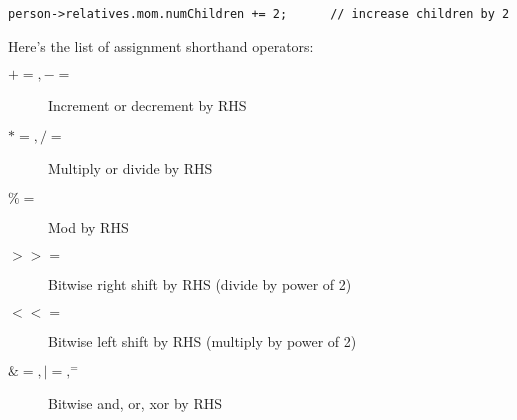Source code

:\begin{lstlisting}
person->relatives.mom.numChildren += 2;      // increase children by 2
\end{lstlisting}

Here's the list of assignment shorthand operators:

\begin{description}
\item[$+=, -=$] Increment or decrement by RHS
\item[$*=, /=$] Multiply or divide by RHS
\item[$\%=$] Mod by RHS
\item[$>>=$] Bitwise right shift by RHS (divide by power of 2)
\item[$<<=$] Bitwise left shift by RHS (multiply by power of 2)
\item[$\&=, |=, ^=$] Bitwise and, or, xor by RHS
\end{description}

## Exercise brief
Only an exact copy of the records, free of images, belongs in the answer.

## Answer section
Source code

:\begin{lstlisting}
person->relatives.mom.numChildren += 2;      // increase children by 2
\end{lstlisting}

Here's the list of assignment shorthand operators:

\begin{description}
\item[$+=, -=$] Increment or decrement by RHS
\item[$*=, /=$] Multiply or divide by RHS
\item[$\%=$] Mod by RHS
\item[$>>=$] Bitwise right shift by RHS (divide by power of 2)
\item[$<<=$] Bitwise left shift by RHS (multiply by power of 2)
\item[$\&=, |=, ^=$] Bitwise and, or, xor by RHS
\end{description}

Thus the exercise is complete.